Loading AI tools
ウィキペディアから
備中高松城の戦い(びっちゅうたかまつじょうのたたかい)は、安土桃山時代におきた戦い。天正10年(1582年)に織田信長の命を受けた家臣の羽柴秀吉が毛利氏配下の清水宗治の守備する備中高松城を攻略した戦いである。秀吉は高松城を水攻めによって包囲したことから、高松城の水攻め(水責め)[注釈 1]とも呼ばれる。

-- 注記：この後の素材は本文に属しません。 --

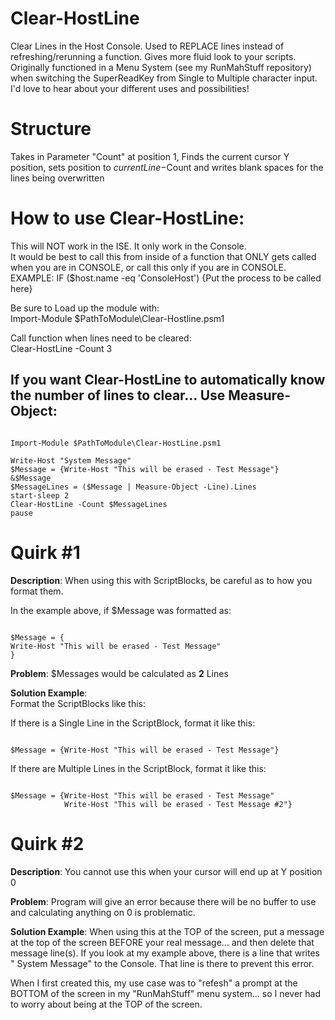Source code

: # Clear-HostLine
Clear Lines in the Host Console.  Used to REPLACE lines instead of refreshing/rerunning a function.  Gives more fluid look to your scripts.  Originally functioned in a Menu System (see my RunMahStuff repository) when switching the SuperReadKey from Single to Multiple character input.  I'd love to hear about your different uses and possibilities!

# Structure
Takes in Parameter "Count" at position 1, Finds the current cursor Y position, sets position to $currentLine -$Count and writes blank spaces for the lines being overwritten

# How to use Clear-HostLine:
This will NOT work in the ISE.  It only work in the Console.  
It would be best to call this from inside of a function that ONLY gets called when you are in CONSOLE, or call this only if you are in CONSOLE.  
EXAMPLE: IF ($host.name -eq 'ConsoleHost') {Put the process to be called here}

Be sure to Load up the module with:  
Import-Module $PathToModule\Clear-Hostline.psm1 

Call function when lines need to be cleared:  
Clear-HostLine -Count 3

## If you want Clear-HostLine to automatically know the number of lines to clear... Use Measure-Object:
<pre><code>
Import-Module $PathToModule\Clear-HostLine.psm1

Write-Host "System Message"  
$Message = {Write-Host "This will be erased - Test Message"}  
&$Message  
$MessageLines = ($Message | Measure-Object -Line).Lines  
start-sleep 2  
Clear-HostLine -Count $MessageLines  
pause  
</code></pre>

# Quirk #1
**Description**: When using this with ScriptBlocks, be careful as to how you format them.  

In the example above, if $Message was formatted as:
<pre><code>
$Message = {  
Write-Host "This will be erased - Test Message"  
}
</code></pre>

**Problem**: $Messages would be calculated as **2** Lines

**Solution Example**:  
Format the ScriptBlocks like this:

If there is a Single Line in the ScriptBlock, format it like this:
<pre><code>
$Message = {Write-Host "This will be erased - Test Message"}
</code></pre>

If there are Multiple Lines in the ScriptBlock, format it like this:
<pre><code>
$Message = {Write-Host "This will be erased - Test Message"  
            Write-Host "This will be erased - Test Message #2"}  
</code></pre>

# Quirk #2
**Description**: You cannot use this when your cursor will end up at Y position 0  

**Problem**: Program will give an error because there will be no buffer to use and calculating anything on 0 is problematic.

**Solution Example**: When using this at the TOP of the screen, put a message at the top of the screen BEFORE your real message... and then delete that message line(s).  If you look at my example above, there is a line that writes " System Message" to the Console.  That line is there to prevent this error.  

When I first created this, my use case was to "refesh" a prompt at the BOTTOM of the screen in my "RunMahStuff" menu system... so I never had to worry about being at the TOP of the screen.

戦国時代の備中は守護の細川氏が衰退した後、国人領主が割拠する状態にあったが、なかでも台頭していたのは三村氏であった。 三村家親は、出雲尼子氏に代わって西国の覇者となった安芸毛利氏に接近し勢力を西備前、西美作に広げたものの、備前浦上氏の傘下の宇喜多直家により家親が暗殺され、続く備前の明善寺合戦において三村氏は敗退、その勢力は衰えた。のち直家と結んだ毛利氏により三村氏は滅ぼされ(備中兵乱)、その傘下であった城主の多くは毛利氏を頼ったが、その一人が清水宗治である。
一方で畿内においては、織田信長が上洛を果たすと、反対勢力(信長包囲網)の一部を滅ぼして、将軍・足利義昭を追放し(室町幕府の滅亡)、天下統一事業を推し進めていた。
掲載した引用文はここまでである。